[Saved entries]
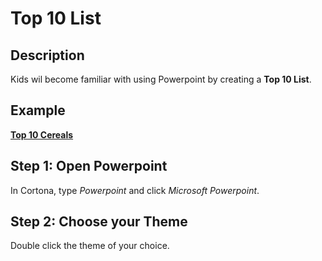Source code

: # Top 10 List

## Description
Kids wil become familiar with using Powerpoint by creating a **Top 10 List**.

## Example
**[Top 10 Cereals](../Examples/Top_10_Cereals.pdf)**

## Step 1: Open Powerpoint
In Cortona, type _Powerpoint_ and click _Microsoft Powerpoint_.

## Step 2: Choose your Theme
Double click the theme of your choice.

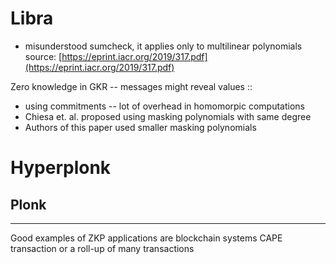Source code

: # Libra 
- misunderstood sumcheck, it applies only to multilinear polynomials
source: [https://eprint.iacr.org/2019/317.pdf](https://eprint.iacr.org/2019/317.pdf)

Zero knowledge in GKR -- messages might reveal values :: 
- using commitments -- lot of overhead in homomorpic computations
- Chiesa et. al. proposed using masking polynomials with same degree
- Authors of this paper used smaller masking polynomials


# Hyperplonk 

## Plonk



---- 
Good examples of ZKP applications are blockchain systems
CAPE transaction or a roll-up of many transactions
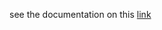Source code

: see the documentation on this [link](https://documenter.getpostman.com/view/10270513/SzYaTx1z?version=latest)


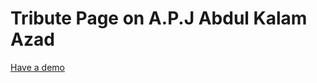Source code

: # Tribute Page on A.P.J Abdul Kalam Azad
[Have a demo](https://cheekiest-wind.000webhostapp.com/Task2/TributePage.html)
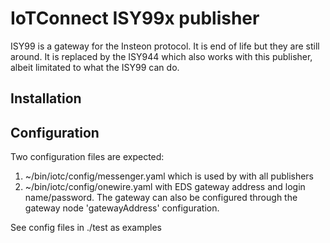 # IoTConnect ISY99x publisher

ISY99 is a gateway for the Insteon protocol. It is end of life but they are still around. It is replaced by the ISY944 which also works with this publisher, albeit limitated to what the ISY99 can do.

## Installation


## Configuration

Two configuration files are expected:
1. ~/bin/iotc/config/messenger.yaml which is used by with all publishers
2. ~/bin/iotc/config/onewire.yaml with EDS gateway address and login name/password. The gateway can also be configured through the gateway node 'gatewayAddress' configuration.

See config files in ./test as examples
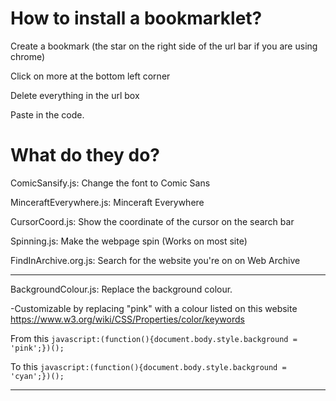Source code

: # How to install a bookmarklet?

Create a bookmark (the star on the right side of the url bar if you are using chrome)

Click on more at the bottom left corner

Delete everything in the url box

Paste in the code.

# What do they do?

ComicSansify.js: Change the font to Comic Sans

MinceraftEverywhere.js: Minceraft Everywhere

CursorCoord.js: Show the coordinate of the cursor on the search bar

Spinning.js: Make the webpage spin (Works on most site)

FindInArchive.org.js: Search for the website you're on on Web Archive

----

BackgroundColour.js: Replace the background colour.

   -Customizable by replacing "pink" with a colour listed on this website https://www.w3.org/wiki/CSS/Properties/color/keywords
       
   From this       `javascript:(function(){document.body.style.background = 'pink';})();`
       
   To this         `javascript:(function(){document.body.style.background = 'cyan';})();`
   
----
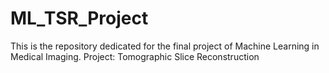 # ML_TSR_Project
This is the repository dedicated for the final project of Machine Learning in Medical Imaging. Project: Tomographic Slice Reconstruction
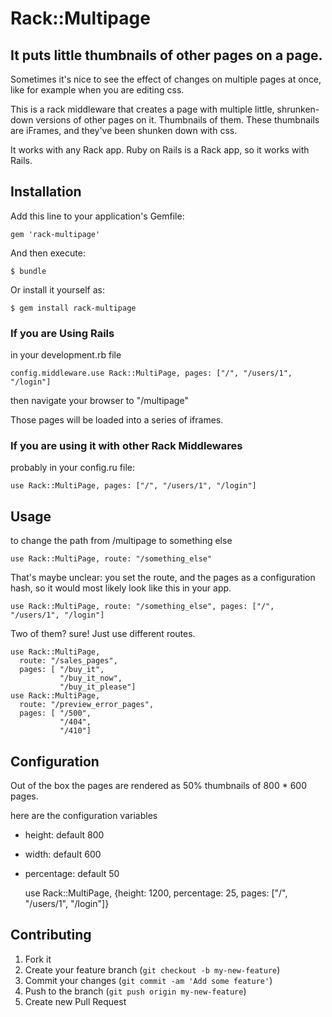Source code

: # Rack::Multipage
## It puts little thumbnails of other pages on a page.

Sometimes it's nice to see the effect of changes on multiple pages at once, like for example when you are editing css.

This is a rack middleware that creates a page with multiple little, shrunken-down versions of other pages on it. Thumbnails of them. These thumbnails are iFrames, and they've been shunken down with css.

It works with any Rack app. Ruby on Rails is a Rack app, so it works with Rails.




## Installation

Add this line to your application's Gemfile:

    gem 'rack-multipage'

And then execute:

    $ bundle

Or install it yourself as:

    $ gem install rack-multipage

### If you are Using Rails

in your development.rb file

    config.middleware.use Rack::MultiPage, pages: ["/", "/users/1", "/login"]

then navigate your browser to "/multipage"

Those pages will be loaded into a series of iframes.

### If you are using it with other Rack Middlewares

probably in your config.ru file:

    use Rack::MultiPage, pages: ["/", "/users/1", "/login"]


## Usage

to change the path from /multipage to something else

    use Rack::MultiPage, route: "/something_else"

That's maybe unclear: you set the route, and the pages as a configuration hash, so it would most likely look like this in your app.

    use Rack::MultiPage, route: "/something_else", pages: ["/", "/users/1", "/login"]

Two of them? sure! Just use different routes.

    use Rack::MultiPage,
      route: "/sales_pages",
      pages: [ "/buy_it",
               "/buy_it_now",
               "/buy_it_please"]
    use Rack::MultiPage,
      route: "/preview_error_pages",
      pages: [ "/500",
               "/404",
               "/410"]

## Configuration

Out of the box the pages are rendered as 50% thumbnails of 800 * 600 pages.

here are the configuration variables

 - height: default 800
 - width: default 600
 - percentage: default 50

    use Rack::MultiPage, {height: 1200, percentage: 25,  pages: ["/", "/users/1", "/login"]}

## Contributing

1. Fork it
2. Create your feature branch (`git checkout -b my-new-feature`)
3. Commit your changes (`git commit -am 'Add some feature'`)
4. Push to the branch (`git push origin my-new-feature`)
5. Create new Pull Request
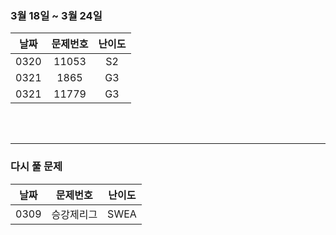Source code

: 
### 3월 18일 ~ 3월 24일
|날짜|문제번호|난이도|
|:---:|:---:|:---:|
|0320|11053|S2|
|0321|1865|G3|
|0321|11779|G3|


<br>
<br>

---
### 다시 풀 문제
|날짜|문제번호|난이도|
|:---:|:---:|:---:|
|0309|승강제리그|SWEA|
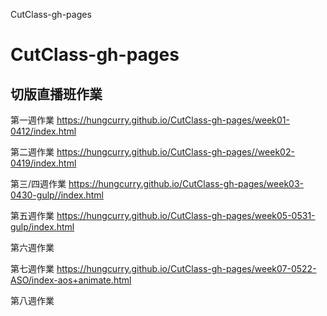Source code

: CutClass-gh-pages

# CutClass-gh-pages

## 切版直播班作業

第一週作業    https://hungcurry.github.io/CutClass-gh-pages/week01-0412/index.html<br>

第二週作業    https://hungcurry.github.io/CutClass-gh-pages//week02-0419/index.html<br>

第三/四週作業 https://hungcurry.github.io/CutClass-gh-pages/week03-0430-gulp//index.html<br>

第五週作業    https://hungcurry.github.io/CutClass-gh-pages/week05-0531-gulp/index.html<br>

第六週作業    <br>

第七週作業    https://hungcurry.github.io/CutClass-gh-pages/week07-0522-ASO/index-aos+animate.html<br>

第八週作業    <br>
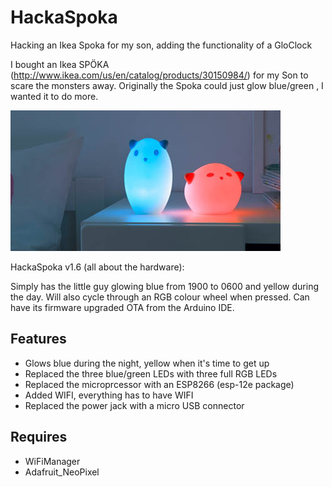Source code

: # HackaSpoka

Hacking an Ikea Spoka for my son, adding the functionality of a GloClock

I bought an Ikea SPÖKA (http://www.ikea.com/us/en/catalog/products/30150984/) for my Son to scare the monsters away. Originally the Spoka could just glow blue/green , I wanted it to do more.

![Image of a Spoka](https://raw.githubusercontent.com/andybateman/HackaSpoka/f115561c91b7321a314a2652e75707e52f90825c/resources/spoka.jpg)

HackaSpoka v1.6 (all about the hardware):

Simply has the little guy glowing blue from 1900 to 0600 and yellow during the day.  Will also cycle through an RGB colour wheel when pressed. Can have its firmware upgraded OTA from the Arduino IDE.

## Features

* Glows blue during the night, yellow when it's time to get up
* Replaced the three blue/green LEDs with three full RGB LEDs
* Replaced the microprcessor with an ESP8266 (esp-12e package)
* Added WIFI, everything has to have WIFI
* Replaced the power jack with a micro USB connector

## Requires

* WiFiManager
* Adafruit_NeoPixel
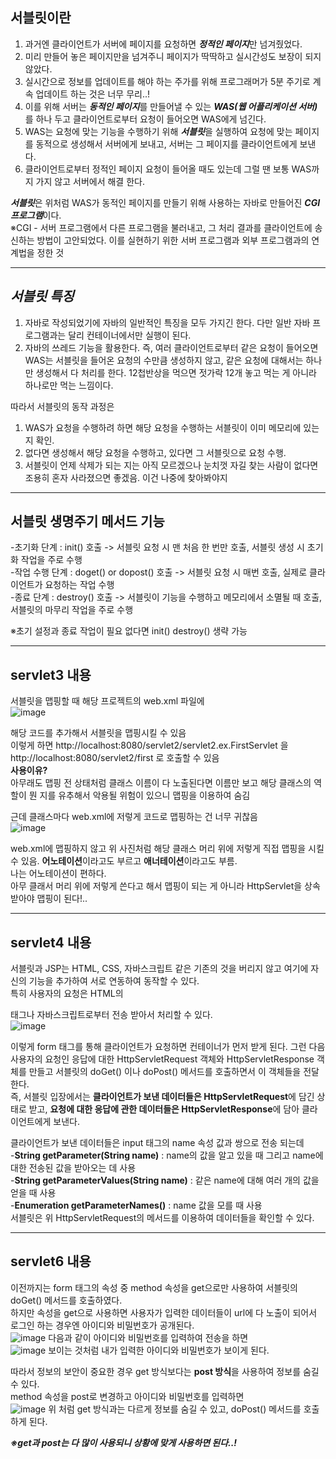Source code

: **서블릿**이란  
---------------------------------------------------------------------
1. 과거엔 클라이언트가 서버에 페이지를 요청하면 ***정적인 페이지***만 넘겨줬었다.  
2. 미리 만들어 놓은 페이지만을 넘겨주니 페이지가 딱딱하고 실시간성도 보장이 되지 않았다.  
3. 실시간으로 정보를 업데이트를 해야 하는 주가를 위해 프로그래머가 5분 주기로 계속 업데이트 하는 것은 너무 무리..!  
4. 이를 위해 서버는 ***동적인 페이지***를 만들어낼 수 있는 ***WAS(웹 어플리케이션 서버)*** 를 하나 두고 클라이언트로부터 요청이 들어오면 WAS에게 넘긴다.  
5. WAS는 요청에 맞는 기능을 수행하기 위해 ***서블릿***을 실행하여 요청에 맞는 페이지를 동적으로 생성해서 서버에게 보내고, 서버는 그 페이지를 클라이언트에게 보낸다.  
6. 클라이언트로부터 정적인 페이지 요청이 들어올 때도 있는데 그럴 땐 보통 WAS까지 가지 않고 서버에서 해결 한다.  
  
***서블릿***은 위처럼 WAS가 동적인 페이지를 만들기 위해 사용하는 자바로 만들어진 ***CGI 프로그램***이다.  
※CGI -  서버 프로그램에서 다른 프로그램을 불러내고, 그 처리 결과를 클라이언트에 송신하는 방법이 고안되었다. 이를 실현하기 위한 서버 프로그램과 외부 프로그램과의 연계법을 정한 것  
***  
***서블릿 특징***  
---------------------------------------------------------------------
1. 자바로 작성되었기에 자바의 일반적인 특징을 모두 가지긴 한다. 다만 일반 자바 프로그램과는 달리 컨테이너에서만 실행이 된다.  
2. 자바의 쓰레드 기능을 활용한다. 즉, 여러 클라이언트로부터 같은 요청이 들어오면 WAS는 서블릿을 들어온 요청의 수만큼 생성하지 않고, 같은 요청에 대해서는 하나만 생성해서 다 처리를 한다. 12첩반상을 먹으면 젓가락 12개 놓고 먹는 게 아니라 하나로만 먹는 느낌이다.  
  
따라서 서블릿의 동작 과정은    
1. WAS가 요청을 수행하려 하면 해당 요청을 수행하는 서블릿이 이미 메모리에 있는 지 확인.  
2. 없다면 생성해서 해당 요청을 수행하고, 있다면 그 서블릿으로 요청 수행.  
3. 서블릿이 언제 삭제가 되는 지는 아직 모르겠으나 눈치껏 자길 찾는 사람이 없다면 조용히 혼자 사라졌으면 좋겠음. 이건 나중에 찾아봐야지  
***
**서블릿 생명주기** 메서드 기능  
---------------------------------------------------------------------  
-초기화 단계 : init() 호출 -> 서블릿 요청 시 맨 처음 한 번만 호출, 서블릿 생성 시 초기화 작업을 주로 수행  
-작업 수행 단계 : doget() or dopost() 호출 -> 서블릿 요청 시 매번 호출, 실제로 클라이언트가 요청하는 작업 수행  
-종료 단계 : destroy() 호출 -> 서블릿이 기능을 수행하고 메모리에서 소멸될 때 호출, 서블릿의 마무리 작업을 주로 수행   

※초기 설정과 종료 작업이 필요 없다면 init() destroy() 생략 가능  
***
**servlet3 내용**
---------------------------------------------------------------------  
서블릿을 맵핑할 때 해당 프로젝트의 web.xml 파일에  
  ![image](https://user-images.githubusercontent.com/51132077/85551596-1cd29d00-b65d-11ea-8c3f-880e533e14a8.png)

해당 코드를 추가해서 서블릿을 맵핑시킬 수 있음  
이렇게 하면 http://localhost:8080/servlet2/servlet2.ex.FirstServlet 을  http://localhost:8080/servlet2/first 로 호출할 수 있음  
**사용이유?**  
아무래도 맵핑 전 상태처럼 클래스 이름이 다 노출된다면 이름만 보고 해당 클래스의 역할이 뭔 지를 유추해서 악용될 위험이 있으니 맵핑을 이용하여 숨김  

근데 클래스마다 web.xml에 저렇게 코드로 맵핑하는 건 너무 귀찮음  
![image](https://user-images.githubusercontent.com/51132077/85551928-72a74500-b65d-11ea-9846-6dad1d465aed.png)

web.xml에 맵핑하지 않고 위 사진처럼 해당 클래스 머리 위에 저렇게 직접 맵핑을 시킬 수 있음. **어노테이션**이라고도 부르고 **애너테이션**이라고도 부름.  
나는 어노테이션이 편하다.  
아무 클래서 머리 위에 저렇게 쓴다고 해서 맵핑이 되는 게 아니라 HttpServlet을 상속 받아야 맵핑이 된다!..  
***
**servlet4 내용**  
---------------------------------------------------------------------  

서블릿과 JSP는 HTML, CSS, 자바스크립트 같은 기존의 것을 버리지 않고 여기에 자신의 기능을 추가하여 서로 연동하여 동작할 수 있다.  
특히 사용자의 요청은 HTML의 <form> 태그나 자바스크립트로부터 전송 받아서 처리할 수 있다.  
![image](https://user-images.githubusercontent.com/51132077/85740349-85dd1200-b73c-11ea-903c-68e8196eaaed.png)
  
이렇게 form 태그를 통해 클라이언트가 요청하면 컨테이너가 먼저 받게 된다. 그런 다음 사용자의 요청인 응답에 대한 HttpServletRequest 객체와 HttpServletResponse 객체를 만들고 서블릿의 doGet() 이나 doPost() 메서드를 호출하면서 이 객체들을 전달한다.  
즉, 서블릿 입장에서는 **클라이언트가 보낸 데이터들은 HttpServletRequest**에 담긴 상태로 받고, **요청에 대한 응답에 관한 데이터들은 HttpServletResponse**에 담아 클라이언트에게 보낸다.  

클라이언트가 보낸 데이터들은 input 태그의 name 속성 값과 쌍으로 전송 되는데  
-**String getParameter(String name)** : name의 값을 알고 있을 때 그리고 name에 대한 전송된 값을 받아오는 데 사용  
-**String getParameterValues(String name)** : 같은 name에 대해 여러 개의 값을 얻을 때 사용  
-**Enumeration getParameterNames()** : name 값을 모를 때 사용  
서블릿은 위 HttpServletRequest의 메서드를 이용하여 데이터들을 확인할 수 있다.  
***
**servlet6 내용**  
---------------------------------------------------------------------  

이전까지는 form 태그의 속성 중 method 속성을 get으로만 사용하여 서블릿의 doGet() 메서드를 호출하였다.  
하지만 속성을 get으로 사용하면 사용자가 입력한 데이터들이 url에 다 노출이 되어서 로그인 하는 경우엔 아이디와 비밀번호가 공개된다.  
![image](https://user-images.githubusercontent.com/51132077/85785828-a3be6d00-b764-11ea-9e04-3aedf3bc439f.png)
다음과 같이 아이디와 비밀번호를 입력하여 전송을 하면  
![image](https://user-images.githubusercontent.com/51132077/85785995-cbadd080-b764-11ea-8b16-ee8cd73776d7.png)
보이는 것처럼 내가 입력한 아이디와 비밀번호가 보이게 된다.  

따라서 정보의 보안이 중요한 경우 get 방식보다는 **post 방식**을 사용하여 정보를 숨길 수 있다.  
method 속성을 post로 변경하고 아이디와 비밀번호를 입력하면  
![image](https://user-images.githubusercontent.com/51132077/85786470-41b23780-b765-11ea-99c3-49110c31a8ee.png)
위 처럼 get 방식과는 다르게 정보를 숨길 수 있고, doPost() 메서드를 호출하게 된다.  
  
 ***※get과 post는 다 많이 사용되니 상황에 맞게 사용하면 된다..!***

* **WHAT THE TASK ASKS**
As the answer, set down only the lines from the data above between the one holding "## Description" and the one holding "## Step 2: Choose your Theme", inclusive, exactly as they read.

* **ANSWER TO THIS EXERCISE**
## Description
Kids wil become familiar with using Powerpoint by creating a **Top 10 List**.

## Example
**[Top 10 Cereals](../Examples/Top_10_Cereals.pdf)**

## Step 1: Open Powerpoint
In Cortona, type _Powerpoint_ and click _Microsoft Powerpoint_.

## Step 2: Choose your Theme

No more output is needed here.